→ Entries shown:
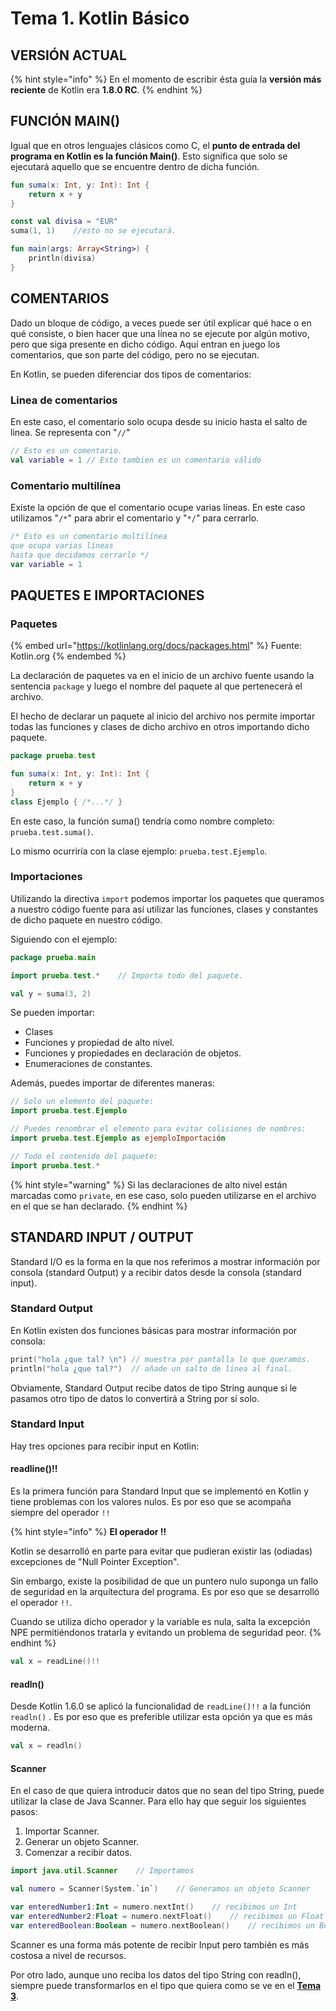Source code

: # Tema 1. Kotlin Básico

## VERSIÓN ACTUAL

{% hint style="info" %}
En el momento de escribir ésta guía la **versión más reciente** de Kotlin era **1.8.0 RC**.
{% endhint %}

## FUNCIÓN MAIN()

Igual que en otros lenguajes clásicos como C, el **punto de entrada del programa en Kotlin es la función Main()**. Esto significa que solo se ejecutará aquello que se encuentre dentro de dicha función.&#x20;

```kotlin
fun suma(x: Int, y: Int): Int {
    return x + y
}

const val divisa = "EUR"
suma(1, 1)    //esto no se ejecutará.

fun main(args: Array<String>) {
    println(divisa)
}
```

## COMENTARIOS

Dado un bloque de código, a veces puede ser útil explicar qué hace o en qué consiste, o bien hacer que una línea no se ejecute por algún motivo, pero que siga presente en dicho código. Aquí entran en juego los comentarios, que son parte del código, pero no se ejecutan.

En Kotlin, se pueden diferenciar dos tipos de comentarios:

### Linea de comentarios

En este caso, el comentario solo ocupa desde su inicio hasta el salto de linea. Se representa con "`//`"

```kotlin
// Esto es un comentario.
val variable = 1 // Esto tambien es un comentario válido
```

### Comentario multilínea

Existe la opción de que el comentario ocupe varias líneas. En este caso utilizamos "`/*`" para abrir el comentario y "`*/`" para cerrarlo.

```kotlin
/* Esto es un comentario multilínea
que ocupa varias líneas
hasta que decidamos cerrarlo */
var variable = 1
```

## PAQUETES E IMPORTACIONES

### Paquetes

{% embed url="https://kotlinlang.org/docs/packages.html" %}
Fuente: Kotlin.org
{% endembed %}

La declaración de paquetes va en el inicio de un archivo fuente usando la sentencia `package` y luego el nombre del paquete al que pertenecerá el archivo.

El hecho de declarar un paquete al inicio del archivo nos permite importar todas las funciones y clases de dicho archivo en otros importando dicho paquete.

```kotlin
package prueba.test

fun suma(x: Int, y: Int): Int {
    return x + y
}
class Ejemplo { /*...*/ }
```

En este caso, la función suma()  tendría como nombre completo: `prueba.test.suma()`.

Lo mismo ocurriría con la clase ejemplo: `prueba.test.Ejemplo`.

### Importaciones

Utilizando la directiva `import` podemos importar los paquetes que queramos a nuestro código fuente para así utilizar las funciones, clases y constantes de dicho paquete en nuestro código.

Siguiendo con el ejemplo:

```kotlin
package prueba.main

import prueba.test.*    // Importa todo del paquete.

val y = suma(3, 2)

```

Se pueden importar:

* Clases
* Funciones y propiedad de alto nivel.
* Funciones y propiedades en declaración de objetos.
* Enumeraciones de constantes.

Además, puedes importar de diferentes maneras:

```kotlin
// Solo un elemento del paquete:
import prueba.test.Ejemplo

// Puedes renombrar el elemento para evitar colisiones de nombres:
import prueba.test.Ejemplo as ejemploImportación

// Todo el contenido del paquete:
import prueba.test.*
```

{% hint style="warning" %}
Si las declaraciones de alto nivel están marcadas como `private`, en ese caso, solo pueden utilizarse en el archivo en el que se han declarado.
{% endhint %}

## STANDARD INPUT / OUTPUT

Standard I/O es la forma en la que nos referimos a mostrar información por consola (standard Output) y a recibir datos desde la consola (standard input).

### Standard Output

En Kotlin existen dos funciones básicas para mostrar información por consola:

```kotlin
print("hola ¿que tal? \n") // muestra por pantalla lo que queramos.
println("hola ¿que tal?")  // añade un salto de linea al final. 
```

Obviamente, Standard Output recibe datos de tipo String aunque si le pasamos otro tipo de datos lo convertirá a String por sí solo.

### Standard Input

Hay tres opciones para recibir input en Kotlin:

#### readline()!!

Es la primera función para Standard Input que se implementó en Kotlin y tiene problemas con los valores nulos. Es por eso que se acompaña siempre del operador `!!`

{% hint style="info" %}
**El operador !!**

Kotlin se desarrolló en parte para evitar que pudieran existir las (odiadas) excepciones de "Null Pointer Exception".&#x20;

Sin embargo, existe la posibilidad de que un puntero nulo suponga un fallo de seguridad en la arquitectura del programa. Es por eso que se desarrolló el operador `!!`.

Cuando se utiliza dicho operador y la variable es nula, salta la excepción NPE permitiéndonos tratarla y evitando un problema de seguridad peor.
{% endhint %}

```kotlin
val x = readLine()!!
```

#### readln()

Desde Kotlin 1.6.0 se aplicó la funcionalidad de `readLine()!!` a la función `readln()` . Es por eso que es preferible utilizar esta opción ya que es más moderna.

```kotlin
val x = readln()
```

#### Scanner

En el caso de que quiera introducir datos que no sean del tipo String, puede utilizar la clase de Java Scanner. Para ello hay que seguir los siguientes pasos:

1. Importar Scanner.
2. Generar un objeto Scanner.
3. Comenzar a recibir datos.

```kotlin
import java.util.Scanner    // Importamos

val numero = Scanner(System.`in`)    // Generamos un objeto Scanner

var enteredNumber1:Int = numero.nextInt()    // recibimos un Int
var enteredNumber2:Float = numero.nextFloat()    // recibimos un Float
var enteredBoolean:Boolean = numero.nextBoolean()    // recibimos un Booleano
```

Scanner es una forma más potente de recibir Input pero también es más costosa a nivel de recursos.

Por otro lado, aunque uno reciba los datos del tipo String con readln(), siempre puede transformarlos en el tipo que quiera como se ve en el [**Tema 3**](tema-3.-numeros-en-kotlin.md#funciones-para-convertir-tipos).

→ What you are asked to do:
The answer must be an exact copy of the lines from the start of the records above through the line containing "## COMENTARIOS", with no pictures in it.

→ Your solution:
Source code

: # Tema 1. Kotlin Básico

## VERSIÓN ACTUAL

{% hint style="info" %}
En el momento de escribir ésta guía la **versión más reciente** de Kotlin era **1.8.0 RC**.
{% endhint %}

## FUNCIÓN MAIN()

Igual que en otros lenguajes clásicos como C, el **punto de entrada del programa en Kotlin es la función Main()**. Esto significa que solo se ejecutará aquello que se encuentre dentro de dicha función.&#x20;

```kotlin
fun suma(x: Int, y: Int): Int {
    return x + y
}

const val divisa = "EUR"
suma(1, 1)    //esto no se ejecutará.

fun main(args: Array<String>) {
    println(divisa)
}
```

## COMENTARIOS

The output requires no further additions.